### Your assignment
Each entry is to be retyped exactly as it appears, and each image is to be dropped.

Plain-text document sources:
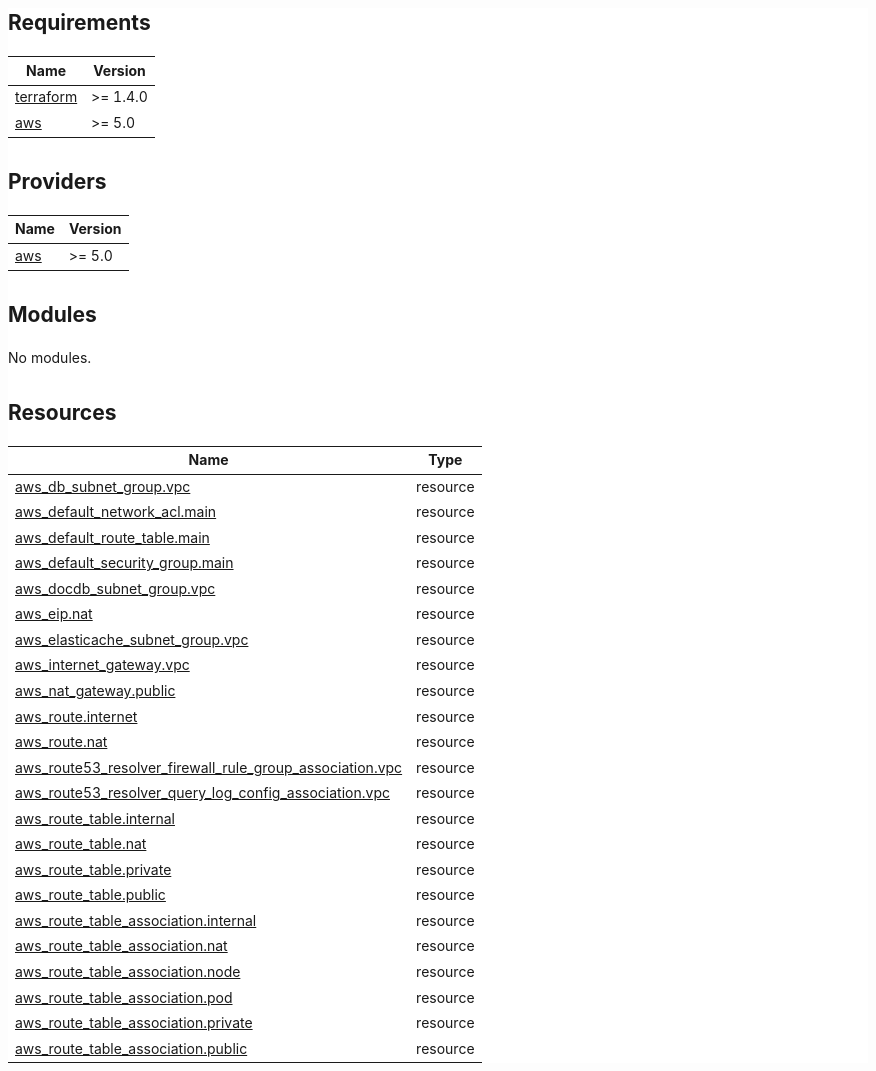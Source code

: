 
## Requirements

| Name | Version |
|------|---------|
| <a name="requirement_terraform"></a> [terraform](#requirement\_terraform) | >= 1.4.0 |
| <a name="requirement_aws"></a> [aws](#requirement\_aws) | >= 5.0 |

## Providers

| Name | Version |
|------|---------|
| <a name="provider_aws"></a> [aws](#provider\_aws) | >= 5.0 |

## Modules

No modules.

## Resources

| Name | Type |
|------|------|
| [aws_db_subnet_group.vpc](https://registry.terraform.io/providers/hashicorp/aws/latest/docs/resources/db_subnet_group) | resource |
| [aws_default_network_acl.main](https://registry.terraform.io/providers/hashicorp/aws/latest/docs/resources/default_network_acl) | resource |
| [aws_default_route_table.main](https://registry.terraform.io/providers/hashicorp/aws/latest/docs/resources/default_route_table) | resource |
| [aws_default_security_group.main](https://registry.terraform.io/providers/hashicorp/aws/latest/docs/resources/default_security_group) | resource |
| [aws_docdb_subnet_group.vpc](https://registry.terraform.io/providers/hashicorp/aws/latest/docs/resources/docdb_subnet_group) | resource |
| [aws_eip.nat](https://registry.terraform.io/providers/hashicorp/aws/latest/docs/resources/eip) | resource |
| [aws_elasticache_subnet_group.vpc](https://registry.terraform.io/providers/hashicorp/aws/latest/docs/resources/elasticache_subnet_group) | resource |
| [aws_internet_gateway.vpc](https://registry.terraform.io/providers/hashicorp/aws/latest/docs/resources/internet_gateway) | resource |
| [aws_nat_gateway.public](https://registry.terraform.io/providers/hashicorp/aws/latest/docs/resources/nat_gateway) | resource |
| [aws_route.internet](https://registry.terraform.io/providers/hashicorp/aws/latest/docs/resources/route) | resource |
| [aws_route.nat](https://registry.terraform.io/providers/hashicorp/aws/latest/docs/resources/route) | resource |
| [aws_route53_resolver_firewall_rule_group_association.vpc](https://registry.terraform.io/providers/hashicorp/aws/latest/docs/resources/route53_resolver_firewall_rule_group_association) | resource |
| [aws_route53_resolver_query_log_config_association.vpc](https://registry.terraform.io/providers/hashicorp/aws/latest/docs/resources/route53_resolver_query_log_config_association) | resource |
| [aws_route_table.internal](https://registry.terraform.io/providers/hashicorp/aws/latest/docs/resources/route_table) | resource |
| [aws_route_table.nat](https://registry.terraform.io/providers/hashicorp/aws/latest/docs/resources/route_table) | resource |
| [aws_route_table.private](https://registry.terraform.io/providers/hashicorp/aws/latest/docs/resources/route_table) | resource |
| [aws_route_table.public](https://registry.terraform.io/providers/hashicorp/aws/latest/docs/resources/route_table) | resource |
| [aws_route_table_association.internal](https://registry.terraform.io/providers/hashicorp/aws/latest/docs/resources/route_table_association) | resource |
| [aws_route_table_association.nat](https://registry.terraform.io/providers/hashicorp/aws/latest/docs/resources/route_table_association) | resource |
| [aws_route_table_association.node](https://registry.terraform.io/providers/hashicorp/aws/latest/docs/resources/route_table_association) | resource |
| [aws_route_table_association.pod](https://registry.terraform.io/providers/hashicorp/aws/latest/docs/resources/route_table_association) | resource |
| [aws_route_table_association.private](https://registry.terraform.io/providers/hashicorp/aws/latest/docs/resources/route_table_association) | resource |
| [aws_route_table_association.public](https://registry.terraform.io/providers/hashicorp/aws/latest/docs/resources/route_table_association) | resource |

### Reply
Source code

: 
## Requirements

| Name | Version |
|------|---------|
| <a name="requirement_terraform"></a> [terraform](#requirement\_terraform) | >= 1.4.0 |
| <a name="requirement_aws"></a> [aws](#requirement\_aws) | >= 5.0 |

## Providers

| Name | Version |
|------|---------|
| <a name="provider_aws"></a> [aws](#provider\_aws) | >= 5.0 |

## Modules

No modules.

## Resources

| Name | Type |
|------|------|
| [aws_db_subnet_group.vpc](https://registry.terraform.io/providers/hashicorp/aws/latest/docs/resources/db_subnet_group) | resource |
| [aws_default_network_acl.main](https://registry.terraform.io/providers/hashicorp/aws/latest/docs/resources/default_network_acl) | resource |
| [aws_default_route_table.main](https://registry.terraform.io/providers/hashicorp/aws/latest/docs/resources/default_route_table) | resource |
| [aws_default_security_group.main](https://registry.terraform.io/providers/hashicorp/aws/latest/docs/resources/default_security_group) | resource |
| [aws_docdb_subnet_group.vpc](https://registry.terraform.io/providers/hashicorp/aws/latest/docs/resources/docdb_subnet_group) | resource |
| [aws_eip.nat](https://registry.terraform.io/providers/hashicorp/aws/latest/docs/resources/eip) | resource |
| [aws_elasticache_subnet_group.vpc](https://registry.terraform.io/providers/hashicorp/aws/latest/docs/resources/elasticache_subnet_group) | resource |
| [aws_internet_gateway.vpc](https://registry.terraform.io/providers/hashicorp/aws/latest/docs/resources/internet_gateway) | resource |
| [aws_nat_gateway.public](https://registry.terraform.io/providers/hashicorp/aws/latest/docs/resources/nat_gateway) | resource |
| [aws_route.internet](https://registry.terraform.io/providers/hashicorp/aws/latest/docs/resources/route) | resource |
| [aws_route.nat](https://registry.terraform.io/providers/hashicorp/aws/latest/docs/resources/route) | resource |
| [aws_route53_resolver_firewall_rule_group_association.vpc](https://registry.terraform.io/providers/hashicorp/aws/latest/docs/resources/route53_resolver_firewall_rule_group_association) | resource |
| [aws_route53_resolver_query_log_config_association.vpc](https://registry.terraform.io/providers/hashicorp/aws/latest/docs/resources/route53_resolver_query_log_config_association) | resource |
| [aws_route_table.internal](https://registry.terraform.io/providers/hashicorp/aws/latest/docs/resources/route_table) | resource |
| [aws_route_table.nat](https://registry.terraform.io/providers/hashicorp/aws/latest/docs/resources/route_table) | resource |
| [aws_route_table.private](https://registry.terraform.io/providers/hashicorp/aws/latest/docs/resources/route_table) | resource |
| [aws_route_table.public](https://registry.terraform.io/providers/hashicorp/aws/latest/docs/resources/route_table) | resource |
| [aws_route_table_association.internal](https://registry.terraform.io/providers/hashicorp/aws/latest/docs/resources/route_table_association) | resource |
| [aws_route_table_association.nat](https://registry.terraform.io/providers/hashicorp/aws/latest/docs/resources/route_table_association) | resource |
| [aws_route_table_association.node](https://registry.terraform.io/providers/hashicorp/aws/latest/docs/resources/route_table_association) | resource |
| [aws_route_table_association.pod](https://registry.terraform.io/providers/hashicorp/aws/latest/docs/resources/route_table_association) | resource |
| [aws_route_table_association.private](https://registry.terraform.io/providers/hashicorp/aws/latest/docs/resources/route_table_association) | resource |
| [aws_route_table_association.public](https://registry.terraform.io/providers/hashicorp/aws/latest/docs/resources/route_table_association) | resource |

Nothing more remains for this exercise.